═══ MATERIAL TO PROCESS ═══

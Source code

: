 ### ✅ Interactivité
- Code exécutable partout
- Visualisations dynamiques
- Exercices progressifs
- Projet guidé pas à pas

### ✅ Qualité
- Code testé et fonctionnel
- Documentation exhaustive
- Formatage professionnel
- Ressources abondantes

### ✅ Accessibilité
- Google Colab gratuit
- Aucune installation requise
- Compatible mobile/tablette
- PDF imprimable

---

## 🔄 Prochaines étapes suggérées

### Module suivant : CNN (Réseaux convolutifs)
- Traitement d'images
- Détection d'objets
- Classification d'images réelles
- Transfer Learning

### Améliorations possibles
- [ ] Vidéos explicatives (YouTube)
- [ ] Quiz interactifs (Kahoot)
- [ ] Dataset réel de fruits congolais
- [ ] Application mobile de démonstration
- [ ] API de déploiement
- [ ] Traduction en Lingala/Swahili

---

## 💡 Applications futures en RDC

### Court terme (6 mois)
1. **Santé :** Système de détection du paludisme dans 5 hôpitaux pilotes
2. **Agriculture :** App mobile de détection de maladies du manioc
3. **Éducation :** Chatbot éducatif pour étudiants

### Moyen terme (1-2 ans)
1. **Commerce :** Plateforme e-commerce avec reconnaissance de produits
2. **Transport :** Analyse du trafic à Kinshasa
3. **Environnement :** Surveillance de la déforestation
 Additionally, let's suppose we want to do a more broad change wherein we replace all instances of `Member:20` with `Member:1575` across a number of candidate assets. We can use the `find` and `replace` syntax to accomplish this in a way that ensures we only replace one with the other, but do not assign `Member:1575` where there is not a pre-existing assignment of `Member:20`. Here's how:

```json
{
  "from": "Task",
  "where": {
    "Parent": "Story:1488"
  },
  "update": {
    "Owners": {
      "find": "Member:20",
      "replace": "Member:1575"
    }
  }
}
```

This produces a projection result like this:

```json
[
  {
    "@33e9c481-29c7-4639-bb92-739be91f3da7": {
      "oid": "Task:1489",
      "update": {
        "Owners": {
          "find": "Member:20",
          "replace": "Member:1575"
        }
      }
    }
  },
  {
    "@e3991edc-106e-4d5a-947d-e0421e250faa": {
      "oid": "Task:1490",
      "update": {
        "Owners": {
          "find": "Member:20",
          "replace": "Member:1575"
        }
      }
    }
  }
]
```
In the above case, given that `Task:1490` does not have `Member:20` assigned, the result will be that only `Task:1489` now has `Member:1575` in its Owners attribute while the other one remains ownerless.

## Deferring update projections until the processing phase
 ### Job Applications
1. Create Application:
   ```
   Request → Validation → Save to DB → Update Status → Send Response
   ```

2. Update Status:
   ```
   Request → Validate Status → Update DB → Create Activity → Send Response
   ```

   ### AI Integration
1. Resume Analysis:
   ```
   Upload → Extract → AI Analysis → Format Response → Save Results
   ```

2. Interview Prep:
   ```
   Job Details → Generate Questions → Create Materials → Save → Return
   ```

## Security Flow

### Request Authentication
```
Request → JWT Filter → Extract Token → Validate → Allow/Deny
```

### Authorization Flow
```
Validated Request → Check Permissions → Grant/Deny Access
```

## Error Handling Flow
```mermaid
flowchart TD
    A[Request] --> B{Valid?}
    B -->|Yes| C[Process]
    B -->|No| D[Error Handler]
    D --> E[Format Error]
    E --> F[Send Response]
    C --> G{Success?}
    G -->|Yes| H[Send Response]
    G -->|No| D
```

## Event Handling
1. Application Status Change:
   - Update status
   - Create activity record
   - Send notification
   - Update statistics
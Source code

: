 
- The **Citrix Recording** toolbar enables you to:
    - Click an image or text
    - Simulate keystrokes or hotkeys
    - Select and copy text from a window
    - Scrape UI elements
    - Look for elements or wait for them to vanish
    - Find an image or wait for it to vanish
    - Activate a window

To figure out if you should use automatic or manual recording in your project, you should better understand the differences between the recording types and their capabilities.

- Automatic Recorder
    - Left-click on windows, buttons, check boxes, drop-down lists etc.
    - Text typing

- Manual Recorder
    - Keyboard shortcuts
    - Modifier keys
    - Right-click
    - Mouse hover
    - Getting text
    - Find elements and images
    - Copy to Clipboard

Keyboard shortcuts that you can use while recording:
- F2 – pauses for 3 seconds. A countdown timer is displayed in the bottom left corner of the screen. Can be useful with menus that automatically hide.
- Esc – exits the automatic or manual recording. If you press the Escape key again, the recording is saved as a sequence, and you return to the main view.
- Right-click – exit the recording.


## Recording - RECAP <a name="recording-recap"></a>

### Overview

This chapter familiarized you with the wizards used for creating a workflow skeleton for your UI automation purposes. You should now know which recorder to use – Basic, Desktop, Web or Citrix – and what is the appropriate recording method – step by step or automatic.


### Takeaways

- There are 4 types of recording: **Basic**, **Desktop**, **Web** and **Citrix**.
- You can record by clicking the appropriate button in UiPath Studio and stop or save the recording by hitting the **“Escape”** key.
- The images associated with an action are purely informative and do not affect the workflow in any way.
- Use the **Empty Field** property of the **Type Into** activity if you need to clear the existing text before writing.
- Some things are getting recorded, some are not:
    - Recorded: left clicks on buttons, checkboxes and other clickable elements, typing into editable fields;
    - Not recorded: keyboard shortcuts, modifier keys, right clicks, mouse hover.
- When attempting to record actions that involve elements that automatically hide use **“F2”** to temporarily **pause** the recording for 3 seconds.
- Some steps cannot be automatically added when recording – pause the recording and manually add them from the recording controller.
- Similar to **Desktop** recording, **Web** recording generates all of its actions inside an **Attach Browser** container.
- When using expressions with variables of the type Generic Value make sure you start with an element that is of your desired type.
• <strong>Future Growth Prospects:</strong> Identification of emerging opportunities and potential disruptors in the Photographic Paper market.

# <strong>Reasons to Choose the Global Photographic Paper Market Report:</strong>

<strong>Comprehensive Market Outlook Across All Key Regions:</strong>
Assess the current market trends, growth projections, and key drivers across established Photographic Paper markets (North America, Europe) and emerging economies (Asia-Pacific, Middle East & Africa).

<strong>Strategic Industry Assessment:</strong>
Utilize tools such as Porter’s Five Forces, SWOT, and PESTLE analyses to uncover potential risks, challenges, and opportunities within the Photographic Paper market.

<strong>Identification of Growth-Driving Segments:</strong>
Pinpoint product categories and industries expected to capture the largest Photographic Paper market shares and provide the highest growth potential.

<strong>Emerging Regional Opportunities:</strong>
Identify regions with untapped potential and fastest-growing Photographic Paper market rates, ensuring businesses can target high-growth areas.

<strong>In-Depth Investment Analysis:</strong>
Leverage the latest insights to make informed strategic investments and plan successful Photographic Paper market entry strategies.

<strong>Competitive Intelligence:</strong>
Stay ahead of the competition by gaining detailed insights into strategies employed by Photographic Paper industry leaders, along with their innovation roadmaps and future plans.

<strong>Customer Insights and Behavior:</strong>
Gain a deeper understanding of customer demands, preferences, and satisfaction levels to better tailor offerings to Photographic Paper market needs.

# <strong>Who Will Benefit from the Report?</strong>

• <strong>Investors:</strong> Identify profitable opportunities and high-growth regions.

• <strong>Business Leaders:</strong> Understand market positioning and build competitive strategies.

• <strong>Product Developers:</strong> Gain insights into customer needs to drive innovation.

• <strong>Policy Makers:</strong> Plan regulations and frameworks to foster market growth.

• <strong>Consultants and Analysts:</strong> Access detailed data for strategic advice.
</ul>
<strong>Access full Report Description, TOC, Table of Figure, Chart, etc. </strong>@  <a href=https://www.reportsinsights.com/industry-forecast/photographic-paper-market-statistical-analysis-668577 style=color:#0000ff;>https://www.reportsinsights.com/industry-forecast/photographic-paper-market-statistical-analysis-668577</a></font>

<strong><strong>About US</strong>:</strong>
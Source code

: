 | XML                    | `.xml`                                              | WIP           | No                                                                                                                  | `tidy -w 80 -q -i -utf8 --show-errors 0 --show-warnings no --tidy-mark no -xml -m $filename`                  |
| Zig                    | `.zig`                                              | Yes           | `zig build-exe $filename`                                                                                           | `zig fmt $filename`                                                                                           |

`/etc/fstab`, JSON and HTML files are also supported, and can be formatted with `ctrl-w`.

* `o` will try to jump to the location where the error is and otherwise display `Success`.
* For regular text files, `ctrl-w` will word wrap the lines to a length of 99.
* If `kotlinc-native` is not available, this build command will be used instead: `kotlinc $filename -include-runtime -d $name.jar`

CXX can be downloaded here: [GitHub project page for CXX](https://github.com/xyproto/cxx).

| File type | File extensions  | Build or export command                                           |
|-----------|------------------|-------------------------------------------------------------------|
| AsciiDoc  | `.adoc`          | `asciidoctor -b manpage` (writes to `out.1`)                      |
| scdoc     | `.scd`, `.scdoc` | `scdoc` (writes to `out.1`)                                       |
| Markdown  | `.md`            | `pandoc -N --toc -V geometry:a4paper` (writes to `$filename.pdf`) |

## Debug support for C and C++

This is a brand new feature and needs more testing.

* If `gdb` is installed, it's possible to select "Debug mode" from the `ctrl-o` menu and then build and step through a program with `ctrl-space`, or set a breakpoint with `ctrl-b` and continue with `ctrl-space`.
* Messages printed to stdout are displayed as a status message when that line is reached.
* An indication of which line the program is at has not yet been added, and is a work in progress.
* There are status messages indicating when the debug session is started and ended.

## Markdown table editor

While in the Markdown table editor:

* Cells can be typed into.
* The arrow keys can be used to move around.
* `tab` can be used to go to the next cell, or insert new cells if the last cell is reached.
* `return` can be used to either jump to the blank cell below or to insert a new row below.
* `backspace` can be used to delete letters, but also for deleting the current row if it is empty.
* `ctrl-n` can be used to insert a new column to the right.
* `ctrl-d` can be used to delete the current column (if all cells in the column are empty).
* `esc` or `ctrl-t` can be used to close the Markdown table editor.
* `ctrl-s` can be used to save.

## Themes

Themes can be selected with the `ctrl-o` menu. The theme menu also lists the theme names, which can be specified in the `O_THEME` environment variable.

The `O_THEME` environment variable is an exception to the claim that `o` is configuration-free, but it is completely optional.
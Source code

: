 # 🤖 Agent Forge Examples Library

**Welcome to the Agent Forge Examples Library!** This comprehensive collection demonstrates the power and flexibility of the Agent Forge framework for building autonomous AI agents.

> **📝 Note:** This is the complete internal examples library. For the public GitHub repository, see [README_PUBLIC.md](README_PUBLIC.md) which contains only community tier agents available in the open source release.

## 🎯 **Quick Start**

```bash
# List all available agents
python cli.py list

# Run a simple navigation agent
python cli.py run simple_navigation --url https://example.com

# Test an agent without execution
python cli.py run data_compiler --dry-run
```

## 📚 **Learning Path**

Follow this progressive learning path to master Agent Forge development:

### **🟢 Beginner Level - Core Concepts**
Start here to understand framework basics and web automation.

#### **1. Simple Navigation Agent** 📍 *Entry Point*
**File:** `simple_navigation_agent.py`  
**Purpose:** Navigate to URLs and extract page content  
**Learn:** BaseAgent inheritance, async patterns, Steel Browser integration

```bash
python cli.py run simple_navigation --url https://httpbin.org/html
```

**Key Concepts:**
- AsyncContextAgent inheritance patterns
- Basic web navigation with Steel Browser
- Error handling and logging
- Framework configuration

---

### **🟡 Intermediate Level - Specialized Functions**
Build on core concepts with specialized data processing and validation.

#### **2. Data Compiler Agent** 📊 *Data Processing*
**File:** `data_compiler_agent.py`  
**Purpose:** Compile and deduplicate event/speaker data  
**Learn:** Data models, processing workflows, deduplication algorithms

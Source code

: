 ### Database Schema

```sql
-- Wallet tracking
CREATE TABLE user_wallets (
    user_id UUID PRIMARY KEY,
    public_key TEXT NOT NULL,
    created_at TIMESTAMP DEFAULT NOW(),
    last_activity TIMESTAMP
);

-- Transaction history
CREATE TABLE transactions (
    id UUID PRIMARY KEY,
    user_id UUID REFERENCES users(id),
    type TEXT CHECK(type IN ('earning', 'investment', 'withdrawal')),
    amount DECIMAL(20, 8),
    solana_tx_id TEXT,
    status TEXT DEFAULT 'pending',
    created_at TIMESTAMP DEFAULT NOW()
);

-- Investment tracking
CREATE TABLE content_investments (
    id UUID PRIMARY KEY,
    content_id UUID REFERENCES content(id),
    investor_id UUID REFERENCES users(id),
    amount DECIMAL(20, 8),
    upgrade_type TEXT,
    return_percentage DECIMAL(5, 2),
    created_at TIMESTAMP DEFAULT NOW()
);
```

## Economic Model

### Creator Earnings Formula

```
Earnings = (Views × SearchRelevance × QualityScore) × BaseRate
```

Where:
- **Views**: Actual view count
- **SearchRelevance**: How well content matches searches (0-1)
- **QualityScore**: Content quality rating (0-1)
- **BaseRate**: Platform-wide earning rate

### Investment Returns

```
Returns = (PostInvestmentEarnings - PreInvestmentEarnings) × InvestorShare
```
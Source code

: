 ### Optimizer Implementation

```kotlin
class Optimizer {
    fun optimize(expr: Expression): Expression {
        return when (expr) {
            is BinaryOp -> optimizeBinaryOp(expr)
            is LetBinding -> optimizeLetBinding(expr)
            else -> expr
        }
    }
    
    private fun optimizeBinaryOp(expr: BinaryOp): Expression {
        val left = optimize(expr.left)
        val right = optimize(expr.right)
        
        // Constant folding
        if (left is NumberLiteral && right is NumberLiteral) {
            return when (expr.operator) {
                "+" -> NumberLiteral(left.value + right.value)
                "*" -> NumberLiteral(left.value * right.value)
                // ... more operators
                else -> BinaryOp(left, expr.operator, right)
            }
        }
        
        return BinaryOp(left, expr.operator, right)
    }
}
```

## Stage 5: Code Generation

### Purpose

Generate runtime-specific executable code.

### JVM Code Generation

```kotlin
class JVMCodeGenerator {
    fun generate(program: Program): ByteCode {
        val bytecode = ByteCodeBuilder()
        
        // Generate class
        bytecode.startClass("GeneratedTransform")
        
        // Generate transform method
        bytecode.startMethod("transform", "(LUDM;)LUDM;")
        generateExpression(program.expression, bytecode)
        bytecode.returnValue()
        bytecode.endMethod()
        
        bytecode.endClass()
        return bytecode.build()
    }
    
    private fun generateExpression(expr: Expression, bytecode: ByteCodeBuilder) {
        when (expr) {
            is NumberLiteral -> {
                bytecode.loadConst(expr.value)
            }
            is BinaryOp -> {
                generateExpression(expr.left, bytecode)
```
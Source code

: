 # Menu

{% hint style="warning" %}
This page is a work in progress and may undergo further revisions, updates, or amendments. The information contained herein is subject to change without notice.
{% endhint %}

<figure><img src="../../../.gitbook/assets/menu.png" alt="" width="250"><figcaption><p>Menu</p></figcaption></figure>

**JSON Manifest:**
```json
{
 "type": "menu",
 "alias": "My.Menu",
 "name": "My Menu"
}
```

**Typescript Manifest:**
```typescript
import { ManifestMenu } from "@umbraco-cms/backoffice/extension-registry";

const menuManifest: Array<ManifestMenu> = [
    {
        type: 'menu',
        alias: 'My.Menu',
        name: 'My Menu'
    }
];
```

═══

AIM OF THE TASK: In the data above, start at the line that has "- Getting text", stop after the line that has "- There are", and print every line in between exactly as it stands.

SOLVED EXERCISE:
    - Getting text
    - Find elements and images
    - Copy to Clipboard

Keyboard shortcuts that you can use while recording:
- F2 – pauses for 3 seconds. A countdown timer is displayed in the bottom left corner of the screen. Can be useful with menus that automatically hide.
- Esc – exits the automatic or manual recording. If you press the Escape key again, the recording is saved as a sequence, and you return to the main view.
- Right-click – exit the recording.


## Recording - RECAP <a name="recording-recap"></a>

### Overview

This chapter familiarized you with the wizards used for creating a workflow skeleton for your UI automation purposes. You should now know which recorder to use – Basic, Desktop, Web or Citrix – and what is the appropriate recording method – step by step or automatic.


### Takeaways

- There are 4 types of recording: **Basic**, **Desktop**, **Web** and **Citrix**.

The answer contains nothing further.